---------- Given records ----------

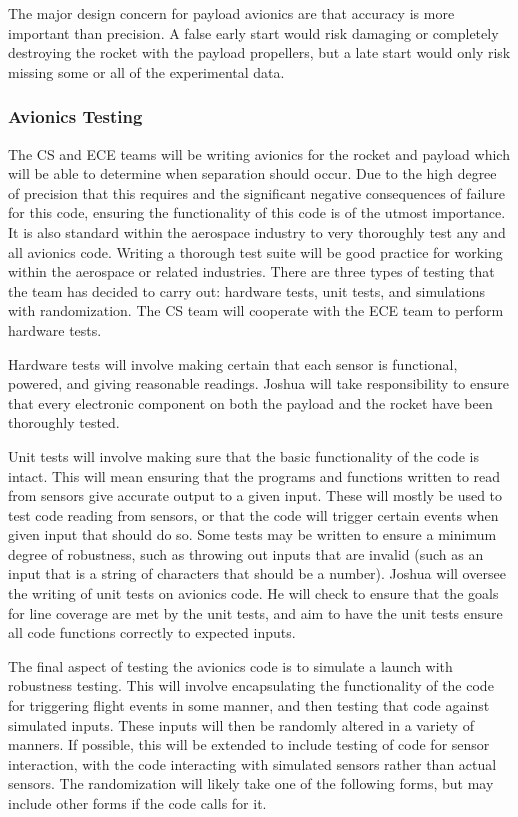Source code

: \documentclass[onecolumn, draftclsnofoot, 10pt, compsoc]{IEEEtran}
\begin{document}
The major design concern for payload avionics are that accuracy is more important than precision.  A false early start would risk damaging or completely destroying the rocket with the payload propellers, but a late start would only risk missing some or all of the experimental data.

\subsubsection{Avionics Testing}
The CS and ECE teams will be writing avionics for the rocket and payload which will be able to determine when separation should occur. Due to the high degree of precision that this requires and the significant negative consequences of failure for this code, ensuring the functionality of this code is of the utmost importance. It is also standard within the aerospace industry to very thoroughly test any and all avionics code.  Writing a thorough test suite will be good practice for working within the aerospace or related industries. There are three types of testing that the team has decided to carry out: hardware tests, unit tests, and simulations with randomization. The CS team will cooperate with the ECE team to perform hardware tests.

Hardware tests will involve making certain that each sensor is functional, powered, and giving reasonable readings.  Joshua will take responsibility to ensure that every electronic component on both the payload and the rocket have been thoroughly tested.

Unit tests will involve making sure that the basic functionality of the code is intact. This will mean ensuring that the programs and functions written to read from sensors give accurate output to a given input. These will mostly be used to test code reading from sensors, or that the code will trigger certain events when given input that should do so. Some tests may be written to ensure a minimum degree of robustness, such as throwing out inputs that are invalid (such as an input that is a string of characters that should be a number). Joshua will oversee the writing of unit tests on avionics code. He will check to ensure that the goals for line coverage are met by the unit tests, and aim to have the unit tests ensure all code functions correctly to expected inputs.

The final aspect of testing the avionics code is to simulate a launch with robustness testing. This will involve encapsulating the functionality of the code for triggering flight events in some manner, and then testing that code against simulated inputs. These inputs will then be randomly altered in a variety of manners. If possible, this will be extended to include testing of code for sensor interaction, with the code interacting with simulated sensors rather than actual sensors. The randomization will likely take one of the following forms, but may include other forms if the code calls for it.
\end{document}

----------
---------- Given records ----------

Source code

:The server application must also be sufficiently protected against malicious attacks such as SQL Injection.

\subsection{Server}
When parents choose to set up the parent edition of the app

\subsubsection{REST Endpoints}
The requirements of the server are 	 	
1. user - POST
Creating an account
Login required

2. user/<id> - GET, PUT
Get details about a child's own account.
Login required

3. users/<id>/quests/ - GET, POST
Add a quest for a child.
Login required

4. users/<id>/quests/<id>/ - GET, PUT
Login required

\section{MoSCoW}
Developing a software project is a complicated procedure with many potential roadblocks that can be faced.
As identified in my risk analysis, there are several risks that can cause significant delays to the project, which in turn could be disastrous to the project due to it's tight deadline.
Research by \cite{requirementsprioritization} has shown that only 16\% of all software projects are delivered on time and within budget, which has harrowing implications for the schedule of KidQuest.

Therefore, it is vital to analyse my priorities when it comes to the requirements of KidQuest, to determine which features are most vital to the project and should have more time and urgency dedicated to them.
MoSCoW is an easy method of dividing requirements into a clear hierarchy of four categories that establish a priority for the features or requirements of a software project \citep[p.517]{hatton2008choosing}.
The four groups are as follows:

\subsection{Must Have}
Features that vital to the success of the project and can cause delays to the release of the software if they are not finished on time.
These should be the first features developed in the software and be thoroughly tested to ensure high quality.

----------

Write out, from the lines above, only those from the line with "Therefore, it is" to the line with "These should be", exactly as given, including the first and the last.

Expected answer:
Therefore, it is vital to analyse my priorities when it comes to the requirements of KidQuest, to determine which features are most vital to the project and should have more time and urgency dedicated to them.
MoSCoW is an easy method of dividing requirements into a clear hierarchy of four categories that establish a priority for the features or requirements of a software project \citep[p.517]{hatton2008choosing}.
The four groups are as follows:

\subsection{Must Have}
Features that vital to the success of the project and can cause delays to the release of the software if they are not finished on time.
These should be the first features developed in the software and be thoroughly tested to ensure high quality.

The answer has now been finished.